Court delays Ahok's blasphemy trial till after election

Right: Protesters marching at a rally against Jakarta Governor Basuki Tjahaja Purnama in the capital yesterday. Below: Basuki at the North Jakarta District Court yesterday. He is on trial for blasphemy and faces up to four years' jail if found guilty
Protesters marching at a rally against Jakarta Governor Basuki Tjahaja Purnama in the capital yesterday. PHOTOS: EUROPEAN PRESSPHOTO AGENCY
Right: Protesters marching at a rally against Jakarta Governor Basuki Tjahaja Purnama in the capital yesterday. Below: Basuki at the North Jakarta District Court yesterday. He is on trial for blasphemy and faces up to four years' jail if found guilty
Basuki at the North Jakarta District Court yesterday. He is on trial for blasphemy and faces up to four years' jail if found guilty.PHOTOS: EUROPEAN PRESSPHOTO AGENCY

JAKARTA • An Indonesian court yesterday adjourned the blasphemy trial of Jakarta's Christian governor until after the city's April 19 election, a contest pitting him against a Muslim rival that has divided the city and fanned religious tension.

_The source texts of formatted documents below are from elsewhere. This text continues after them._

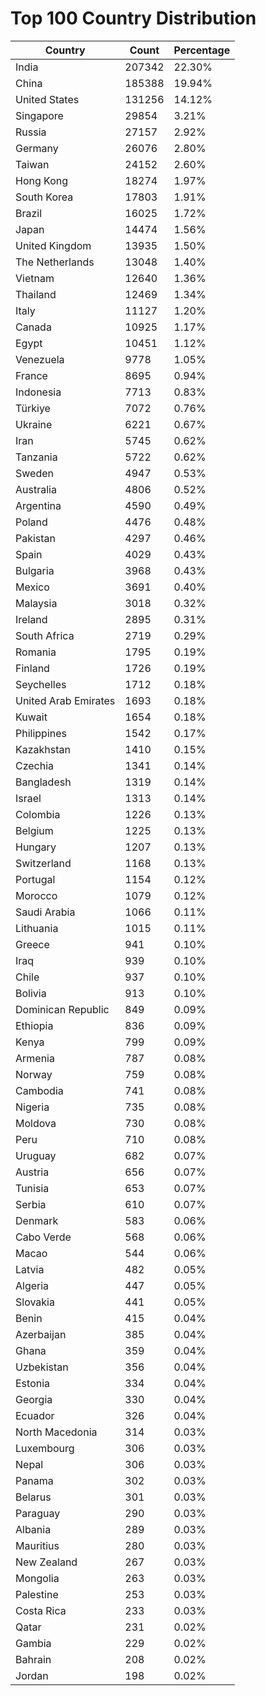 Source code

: # Top 100 Country Distribution
| Country | Count | Percentage |
|----|----|----|
| India | 207342 | 22.30% |
| China | 185388 | 19.94% |
| United States | 131256 | 14.12% |
| Singapore | 29854 | 3.21% |
| Russia | 27157 | 2.92% |
| Germany | 26076 | 2.80% |
| Taiwan | 24152 | 2.60% |
| Hong Kong | 18274 | 1.97% |
| South Korea | 17803 | 1.91% |
| Brazil | 16025 | 1.72% |
| Japan | 14474 | 1.56% |
| United Kingdom | 13935 | 1.50% |
| The Netherlands | 13048 | 1.40% |
| Vietnam | 12640 | 1.36% |
| Thailand | 12469 | 1.34% |
| Italy | 11127 | 1.20% |
| Canada | 10925 | 1.17% |
| Egypt | 10451 | 1.12% |
| Venezuela | 9778 | 1.05% |
| France | 8695 | 0.94% |
| Indonesia | 7713 | 0.83% |
| Türkiye | 7072 | 0.76% |
| Ukraine | 6221 | 0.67% |
| Iran | 5745 | 0.62% |
| Tanzania | 5722 | 0.62% |
| Sweden | 4947 | 0.53% |
| Australia | 4806 | 0.52% |
| Argentina | 4590 | 0.49% |
| Poland | 4476 | 0.48% |
| Pakistan | 4297 | 0.46% |
| Spain | 4029 | 0.43% |
| Bulgaria | 3968 | 0.43% |
| Mexico | 3691 | 0.40% |
| Malaysia | 3018 | 0.32% |
| Ireland | 2895 | 0.31% |
| South Africa | 2719 | 0.29% |
| Romania | 1795 | 0.19% |
| Finland | 1726 | 0.19% |
| Seychelles | 1712 | 0.18% |
| United Arab Emirates | 1693 | 0.18% |
| Kuwait | 1654 | 0.18% |
| Philippines | 1542 | 0.17% |
| Kazakhstan | 1410 | 0.15% |
| Czechia | 1341 | 0.14% |
| Bangladesh | 1319 | 0.14% |
| Israel | 1313 | 0.14% |
| Colombia | 1226 | 0.13% |
| Belgium | 1225 | 0.13% |
| Hungary | 1207 | 0.13% |
| Switzerland | 1168 | 0.13% |
| Portugal | 1154 | 0.12% |
| Morocco | 1079 | 0.12% |
| Saudi Arabia | 1066 | 0.11% |
| Lithuania | 1015 | 0.11% |
| Greece | 941 | 0.10% |
| Iraq | 939 | 0.10% |
| Chile | 937 | 0.10% |
| Bolivia | 913 | 0.10% |
| Dominican Republic | 849 | 0.09% |
| Ethiopia | 836 | 0.09% |
| Kenya | 799 | 0.09% |
| Armenia | 787 | 0.08% |
| Norway | 759 | 0.08% |
| Cambodia | 741 | 0.08% |
| Nigeria | 735 | 0.08% |
| Moldova | 730 | 0.08% |
| Peru | 710 | 0.08% |
| Uruguay | 682 | 0.07% |
| Austria | 656 | 0.07% |
| Tunisia | 653 | 0.07% |
| Serbia | 610 | 0.07% |
| Denmark | 583 | 0.06% |
| Cabo Verde | 568 | 0.06% |
| Macao | 544 | 0.06% |
| Latvia | 482 | 0.05% |
| Algeria | 447 | 0.05% |
| Slovakia | 441 | 0.05% |
| Benin | 415 | 0.04% |
| Azerbaijan | 385 | 0.04% |
| Ghana | 359 | 0.04% |
| Uzbekistan | 356 | 0.04% |
| Estonia | 334 | 0.04% |
| Georgia | 330 | 0.04% |
| Ecuador | 326 | 0.04% |
| North Macedonia | 314 | 0.03% |
| Luxembourg | 306 | 0.03% |
| Nepal | 306 | 0.03% |
| Panama | 302 | 0.03% |
| Belarus | 301 | 0.03% |
| Paraguay | 290 | 0.03% |
| Albania | 289 | 0.03% |
| Mauritius | 280 | 0.03% |
| New Zealand | 267 | 0.03% |
| Mongolia | 263 | 0.03% |
| Palestine | 253 | 0.03% |
| Costa Rica | 233 | 0.03% |
| Qatar | 231 | 0.02% |
| Gambia | 229 | 0.02% |
| Bahrain | 208 | 0.02% |
| Jordan | 198 | 0.02% |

The trial of Basuki Tjahaja Purnama, Jakarta's first ethnic Chinese and Christian leader, and an ally of President Joko Widodo, has raised questions about the role of religion in politics in the world's biggest Muslim-majority nation.

Basuki, popularly known as Ahok, has been allowed to campaign in the election despite the trial.

Prosecutors had been expected yesterday to call for him to be jailed on a charge of insulting Islam.

Instead, the judges agreed to a request by prosecutors to postpone the hearing to April 20, a day after the election for city governor.

The police had also written to prosecutors to ask for a delay over security concerns.

"We think the police letter can be taken into consideration due to the matter of security," prosecutor Ali Mukartono told the court, referring to the timing of the next hearing.

The prosecution's main reason in asking for a delay was to have more time to prepare, he said.

Jakarta police last week called for the trial to be delayed until after the vote, because of worries that religious and ethnic tensions in Indonesia's capital of more than 10 million people were running high.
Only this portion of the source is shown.